Dataset excerpts
[Start of Attachment]
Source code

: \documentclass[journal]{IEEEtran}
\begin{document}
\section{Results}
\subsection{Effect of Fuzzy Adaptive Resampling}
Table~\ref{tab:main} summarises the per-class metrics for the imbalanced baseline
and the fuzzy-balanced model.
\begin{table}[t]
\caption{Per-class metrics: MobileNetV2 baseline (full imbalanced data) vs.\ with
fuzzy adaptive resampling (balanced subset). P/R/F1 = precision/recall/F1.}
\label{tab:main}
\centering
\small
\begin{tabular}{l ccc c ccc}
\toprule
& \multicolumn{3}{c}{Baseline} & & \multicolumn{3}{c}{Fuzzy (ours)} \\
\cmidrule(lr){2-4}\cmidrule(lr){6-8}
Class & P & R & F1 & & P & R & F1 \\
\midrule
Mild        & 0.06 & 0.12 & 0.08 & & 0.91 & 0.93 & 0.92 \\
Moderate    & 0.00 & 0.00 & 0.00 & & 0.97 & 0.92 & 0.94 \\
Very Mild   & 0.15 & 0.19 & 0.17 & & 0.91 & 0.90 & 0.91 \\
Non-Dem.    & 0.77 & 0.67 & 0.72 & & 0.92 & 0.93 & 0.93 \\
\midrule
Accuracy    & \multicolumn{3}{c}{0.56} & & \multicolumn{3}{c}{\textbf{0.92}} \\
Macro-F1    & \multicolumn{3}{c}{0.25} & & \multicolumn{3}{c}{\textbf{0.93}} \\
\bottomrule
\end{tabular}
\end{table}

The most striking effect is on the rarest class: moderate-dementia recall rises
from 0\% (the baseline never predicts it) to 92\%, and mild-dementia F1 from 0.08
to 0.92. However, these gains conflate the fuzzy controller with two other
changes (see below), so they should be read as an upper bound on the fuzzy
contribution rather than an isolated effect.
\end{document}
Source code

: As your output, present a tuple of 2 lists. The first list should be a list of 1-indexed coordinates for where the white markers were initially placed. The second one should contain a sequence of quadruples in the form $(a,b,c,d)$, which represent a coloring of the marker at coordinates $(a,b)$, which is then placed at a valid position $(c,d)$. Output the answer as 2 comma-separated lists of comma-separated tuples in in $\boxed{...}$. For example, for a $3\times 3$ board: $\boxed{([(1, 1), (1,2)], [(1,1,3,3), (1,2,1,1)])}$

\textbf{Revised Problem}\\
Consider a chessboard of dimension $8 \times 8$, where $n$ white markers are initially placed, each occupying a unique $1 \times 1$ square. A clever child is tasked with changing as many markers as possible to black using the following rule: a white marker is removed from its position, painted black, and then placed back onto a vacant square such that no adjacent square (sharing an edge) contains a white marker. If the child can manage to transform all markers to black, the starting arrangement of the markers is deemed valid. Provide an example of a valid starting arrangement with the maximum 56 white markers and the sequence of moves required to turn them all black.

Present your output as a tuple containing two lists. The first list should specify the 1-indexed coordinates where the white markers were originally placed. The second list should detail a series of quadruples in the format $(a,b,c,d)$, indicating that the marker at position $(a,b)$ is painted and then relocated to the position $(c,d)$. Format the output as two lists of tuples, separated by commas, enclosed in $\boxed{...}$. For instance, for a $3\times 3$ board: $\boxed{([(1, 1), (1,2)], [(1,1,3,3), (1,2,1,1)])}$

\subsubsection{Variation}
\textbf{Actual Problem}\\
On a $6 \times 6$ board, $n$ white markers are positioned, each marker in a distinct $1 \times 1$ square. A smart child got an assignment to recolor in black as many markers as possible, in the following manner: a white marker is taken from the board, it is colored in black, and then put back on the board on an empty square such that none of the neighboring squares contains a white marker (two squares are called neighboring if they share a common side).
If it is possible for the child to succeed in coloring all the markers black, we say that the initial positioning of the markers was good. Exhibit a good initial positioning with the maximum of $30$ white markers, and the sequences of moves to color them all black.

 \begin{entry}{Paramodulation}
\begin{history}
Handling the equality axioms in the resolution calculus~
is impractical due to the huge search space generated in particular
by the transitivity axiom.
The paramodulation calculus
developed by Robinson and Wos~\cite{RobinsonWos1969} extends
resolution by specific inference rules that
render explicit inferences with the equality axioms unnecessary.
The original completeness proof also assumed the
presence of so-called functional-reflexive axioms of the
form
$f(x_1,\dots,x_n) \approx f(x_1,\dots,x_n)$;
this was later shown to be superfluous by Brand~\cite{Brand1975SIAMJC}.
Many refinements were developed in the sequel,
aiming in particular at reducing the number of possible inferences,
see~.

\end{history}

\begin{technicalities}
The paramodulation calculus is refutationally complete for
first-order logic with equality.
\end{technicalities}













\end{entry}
[End of Attachment]
## What you are asked to do
Which of the lines above carry the string "painted"? Copy every one.

## Answer to the problem
Consider a chessboard of dimension $8 \times 8$, where $n$ white markers are initially placed, each occupying a unique $1 \times 1$ square. A clever child is tasked with changing as many markers as possible to black using the following rule: a white marker is removed from its position, painted black, and then placed back onto a vacant square such that no adjacent square (sharing an edge) contains a white marker. If the child can manage to transform all markers to black, the starting arrangement of the markers is deemed valid. Provide an example of a valid starting arrangement with the maximum 56 white markers and the sequence of moves required to turn them all black.
Present your output as a tuple containing two lists. The first list should specify the 1-indexed coordinates where the white markers were originally placed. The second list should detail a series of quadruples in the format $(a,b,c,d)$, indicating that the marker at position $(a,b)$ is painted and then relocated to the position $(c,d)$. Format the output as two lists of tuples, separated by commas, enclosed in $\boxed{...}$. For instance, for a $3\times 3$ board: $\boxed{([(1, 1), (1,2)], [(1,1,3,3), (1,2,1,1)])}$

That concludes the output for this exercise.